Accepting Strings
Description
When accepting strings via FFI through pointers, there are two principles that should be followed:
- Keep foreign strings "borrowed", rather than copying them directly.
- Minimize the amount of complexity and
unsafe
code involved in converting from a C-style string to native Rust strings.
Motivation
The strings used in C have different behaviours to those used in Rust, namely:
- C strings are null-terminated while Rust strings store their length
- C strings can contain any arbitrary non-zero byte while Rust strings must be UTF-8
- C strings are accessed and manipulated using
unsafe
pointer operations while interactions with Rust strings go through safe methods
The Rust standard library comes with C equivalents of Rust's String
and &str
called CString
and &CStr
, that allow us to avoid a lot of the complexity
and unsafe
code involved in converting between C strings and Rust strings.
The &CStr
type also allows us to work with borrowed data, meaning passing
strings between Rust and C is a zero-cost operation.
Code Example
pub mod unsafe_module {
// other module content
/// Log a message at the specified level.
///
/// # Safety
///
/// It is the caller's guarantee to ensure `msg`:
///
/// - is not a null pointer
/// - points to valid, initialized data
/// - points to memory ending in a null byte
/// - won't be mutated for the duration of this function call
#[no_mangle]
pub unsafe extern "C" fn mylib_log(
msg: *const libc::c_char,
level: libc::c_int
) {
let level: crate::LogLevel = match level { /* ... */ };
// SAFETY: The caller has already guaranteed this is okay (see the
// `# Safety` section of the doc-comment).
let msg_str: &str = match std::ffi::CStr::from_ptr(msg).to_str() {
Ok(s) => s,
Err(e) => {
crate::log_error("FFI string conversion failed");
return;
}
};
crate::log(msg_str, level);
}
}
Advantages
The example is is written to ensure that:
- The
unsafe
block is as small as possible. - The pointer with an "untracked" lifetime becomes a "tracked" shared reference
Consider an alternative, where the string is actually copied:
pub mod unsafe_module {
// other module content
pub extern "C" fn mylib_log(msg: *const libc::c_char, level: libc::c_int) {
// DO NOT USE THIS CODE.
// IT IS UGLY, VERBOSE, AND CONTAINS A SUBTLE BUG.

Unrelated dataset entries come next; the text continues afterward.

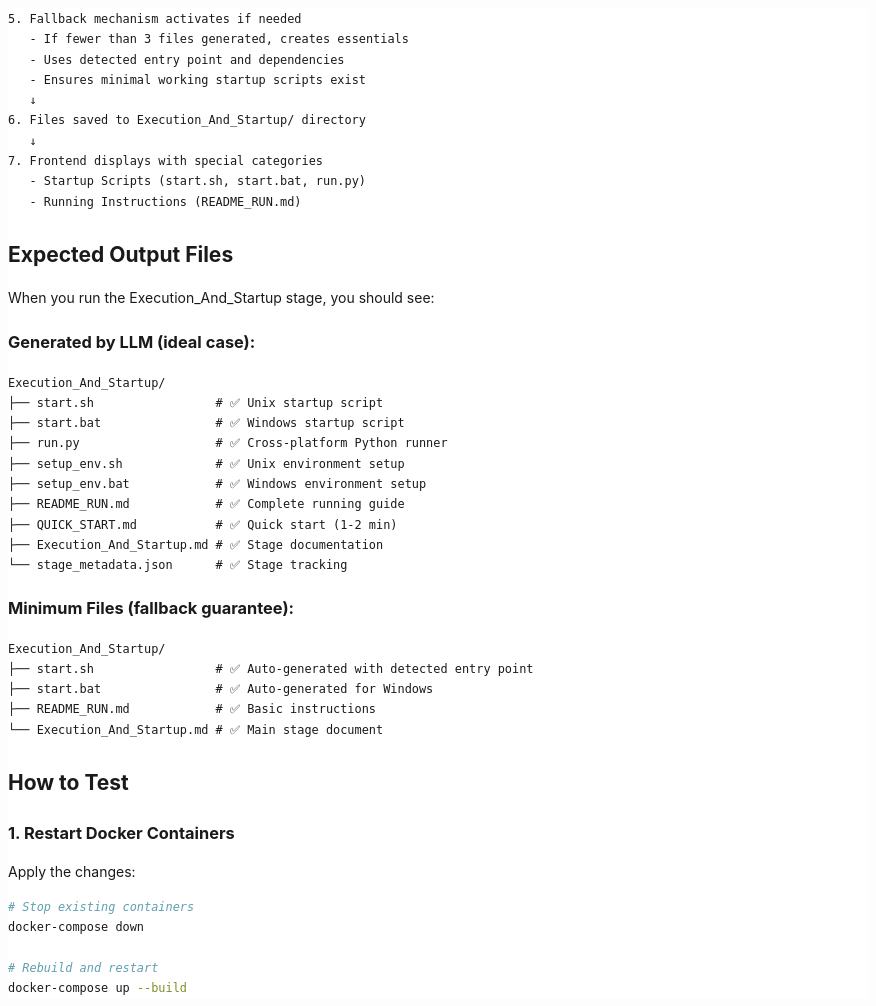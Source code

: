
```
5. Fallback mechanism activates if needed
   - If fewer than 3 files generated, creates essentials
   - Uses detected entry point and dependencies
   - Ensures minimal working startup scripts exist
   ↓
6. Files saved to Execution_And_Startup/ directory
   ↓
7. Frontend displays with special categories
   - Startup Scripts (start.sh, start.bat, run.py)
   - Running Instructions (README_RUN.md)
```

## Expected Output Files

When you run the Execution_And_Startup stage, you should see:

### Generated by LLM (ideal case):
```
Execution_And_Startup/
├── start.sh                 # ✅ Unix startup script
├── start.bat                # ✅ Windows startup script
├── run.py                   # ✅ Cross-platform Python runner
├── setup_env.sh             # ✅ Unix environment setup
├── setup_env.bat            # ✅ Windows environment setup
├── README_RUN.md            # ✅ Complete running guide
├── QUICK_START.md           # ✅ Quick start (1-2 min)
├── Execution_And_Startup.md # ✅ Stage documentation
└── stage_metadata.json      # ✅ Stage tracking
```

### Minimum Files (fallback guarantee):
```
Execution_And_Startup/
├── start.sh                 # ✅ Auto-generated with detected entry point
├── start.bat                # ✅ Auto-generated for Windows
├── README_RUN.md            # ✅ Basic instructions
└── Execution_And_Startup.md # ✅ Main stage document
```

## How to Test

### 1. Restart Docker Containers

Apply the changes:

```bash
# Stop existing containers
docker-compose down

# Rebuild and restart
docker-compose up --build
```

let level: crate::LogLevel = match level { /* ... */ };
let msg_len = unsafe { /* SAFETY: strlen is what it is, I guess? */
libc::strlen(msg)
};
let mut msg_data = Vec::with_capacity(msg_len + 1);
let msg_cstr: std::ffi::CString = unsafe {
// SAFETY: copying from a foreign pointer expected to live
// for the entire stack frame into owned memory
std::ptr::copy_nonoverlapping(msg, msg_data.as_mut(), msg_len);
msg_data.set_len(msg_len + 1);
std::ffi::CString::from_vec_with_nul(msg_data).unwrap()
}
let msg_str: String = unsafe {
match msg_cstr.into_string() {
Ok(s) => s,
Err(e) => {
crate::log_error("FFI string conversion failed");
return;
}
}
};
crate::log(&msg_str, level);
}
}
This code in inferior to the original in two respects:
- There is much more
unsafe
code, and more importantly, more invariants it must uphold. - Due to the extensive arithmetic required, there is a bug in this version
that cases Rust
undefined behaviour
.
The bug here is a simple mistake in pointer arithmetic: the string was copied,
all msg_len
bytes of it. However, the NUL
terminator at the end was not.
The Vector then had its size set to the length of the zero padded string --
rather than resized to it, which could have added a zero at the end.
As a result, the last byte in the Vector is uninitialized memory.
When the CString
is created at the bottom of the block, its read of the
Vector will cause undefined behaviour
!
Like many such issues, this would be difficult issue to track down.
Sometimes it would panic because the string was not UTF-8
, sometimes it would
put a weird character at the end of the string, sometimes it would just
completely crash.
Disadvantages
None?